Budget Gimmicks in a Trade Bill?

I fully admit that I'm not a tax/budget geek, but a tax provision slipped into a benign trade bill has set off my libertarian spidey-senses. BNA (subscription) explains:
Legislation (H.R. 4284) to extend the Generalized System of Preferences and the Andean Trade Preference Act, signed by the president Dec. 28, contains an offset that would increase 2014 estimated tax payments for corporations with at least $1 billion in assets in 2013.

The act (Pub. L. No. 111-124) increased by 1.5 percent the portion of corporate estimated tax payments due in July 2014 through September 2014.

It amended the Tax Increase Prevention and Reconciliation Act of 2005 to increase estimated tax payments for such corporations due in July, August, and September 2014 to 101.75 percent of what was otherwise due, according to the Congressional Research Service.

JCT estimated that the provision would increase revenues by $806 million in fiscal year 2014 and decrease revenues by $806 million in fiscal year 2015.

The measure passed the House Dec. 14 and the Senate Dec. 22, in both cases under a suspension of the rules by voice vote and unanimous consent, respectively.
The final law is here, and the legislative language is as follows:
SEC. 4. TIME FOR PAYMENT OF CORPORATE ESTIMATED TAXES.

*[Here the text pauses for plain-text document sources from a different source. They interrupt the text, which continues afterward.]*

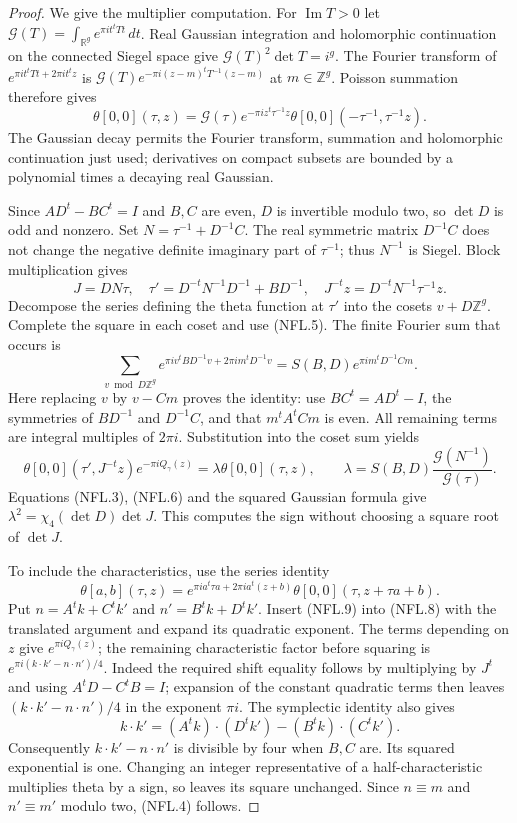 \documentclass[11pt,a4paper]{article}
\numberwithin{equation}{section}
\theoremstyle{remark}\newtheorem{remark}[theorem]{Remark}
\begin{document}
\begin{proof}
We give the multiplier computation.  For $\operatorname{Im}T>0$ let
$\mathcal G(T)=\int_{\mathbb R^g}e^{\pi it^tTt}\,dt$.
Real Gaussian integration and holomorphic continuation on the
connected Siegel space give
$\mathcal G(T)^2\det T=i^g$.
The Fourier transform of $e^{\pi it^tTt+2\pi it^tz}$ is
$\mathcal G(T)e^{-\pi i(z-m)^tT^{-1}(z-m)}$ at $m\in\mathbb Z^g$.
Poisson summation therefore gives
\[
 \theta[0,0](\tau,z)=\mathcal G(\tau)
 e^{-\pi iz^t\tau^{-1}z}
 \theta[0,0](-\tau^{-1},\tau^{-1}z).
 \tag{NFL.5}
\]
The Gaussian decay permits the Fourier transform, summation and
holomorphic continuation just used; derivatives on compact subsets
are bounded by a polynomial times a decaying real Gaussian.

Since $AD^t-BC^t=I$ and $B,C$ are even, $D$ is invertible modulo
two, so $\det D$ is odd and nonzero.  Set
$N=\tau^{-1}+D^{-1}C$.  The real symmetric matrix $D^{-1}C$
does not change the negative definite imaginary part of $\tau^{-1}$;
thus $N^{-1}$ is Siegel.  Block multiplication gives
\[
 J=DN\tau,\quad
 \tau'=D^{-t}N^{-1}D^{-1}+BD^{-1},\quad
 J^{-t}z=D^{-t}N^{-1}\tau^{-1}z.
 \tag{NFL.6}
\]
Decompose the series defining the theta function at $\tau'$ into
the cosets $v+D\mathbb Z^g$.  Complete the square in each coset
and use (NFL.5).  The finite Fourier sum that occurs is
\[
 \sum_{v\bmod D\mathbb Z^g}
 e^{\pi iv^tBD^{-1}v+2\pi im^tD^{-1}v}
   =S(B,D)e^{\pi im^tD^{-1}Cm}.
 \tag{NFL.7}
\]
Here replacing $v$ by $v-Cm$ proves the identity: use
$BC^t=AD^t-I$, the symmetries of $BD^{-1}$ and $D^{-1}C$,
and that $m^tA^tCm$ is even.  All remaining terms are integral
multiples of $2\pi i$.  Substitution into the coset sum yields
\[
 \theta[0,0](\tau',J^{-t}z)e^{-\pi iQ_\gamma(z)}
   =\lambda\theta[0,0](\tau,z),\qquad
 \lambda=S(B,D)\frac{\mathcal G(N^{-1})}{\mathcal G(\tau)}.
 \tag{NFL.8}
\]
Equations (NFL.3), (NFL.6) and the squared Gaussian formula give
$\lambda^2=\chi_4(\det D)\det J$.  This computes the sign without
choosing a square root of $\det J$.

To include the characteristics, use the series identity
\[
 \theta[a,b](\tau,z)=
 e^{\pi ia^t\tau a+2\pi ia^t(z+b)}
 \theta[0,0](\tau,z+\tau a+b).
 \tag{NFL.9}
\]
Put $n=A^tk+C^tk'$ and $n'=B^tk+D^tk'$.
Insert (NFL.9) into (NFL.8) with the translated argument and
expand its quadratic exponent.  The terms depending on $z$ give
$e^{\pi iQ_\gamma(z)}$; the remaining characteristic factor before
squaring is $e^{\pi i(k\cdot k'-n\cdot n')/4}$.
Indeed the required shift equality follows by multiplying by
$J^t$ and using $A^tD-C^tB=I$; expansion of the constant
quadratic terms then leaves $(k\cdot k'-n\cdot n')/4$ in the
exponent $\pi i$.  The symplectic identity also gives
\[
 k\cdot k'=(A^tk)\cdot(D^tk')-(B^tk)\cdot(C^tk').
\]
Consequently $k\cdot k'-n\cdot n'$ is divisible by four when
$B,C$ are.  Its squared exponential is one.  Changing an integer
representative of a half-characteristic multiplies theta by a
sign, so leaves its square unchanged.  Since
$n\equiv m$ and $n'\equiv m'$ modulo two, (NFL.4) follows.
\end{proof}
\end{document}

The percentage under paragraph (1) of section 202(b) of the Corporate Estimated Tax Shift Act of 2009 in effect on the date of the enactment of this Act is increased by 1.5 percentage points.
The CBO scoring of the law is here. The CBO scoring matches the JCT estimate above, saying that this tax measure will goose federal revenues by $806 million in FY14, but immediately reduce them by the same amount in FY15.  So what gives?

I googled around and found only one analysis of the underlying "Corporate Estimated Tax Shift Act of 2009," from a random blog which calls the Act "good for the government, which extracts money from the business community sooner than planned."  So by increasing the percentages in the underlying Act, a random, non-germane provision of the GSP bill seems to extract even more money from big business "sooner than planned."

But why?  Normally, I'd just blow this minutia off, but considering the ridiculous budget gimmicks that the 111th Congress has attempted to pull off in order to secure its overreaching agenda, I'm calling "shenanigans."  So, any tax/budget specialists out there care to opine as to why the government is trying to squeeze out an extra 800 million at the end of FY14 instead of letting it go as planned into FY15?

1 comment:

Anonymous said...

Could be an intrest payment is due then and they don't want the penalty.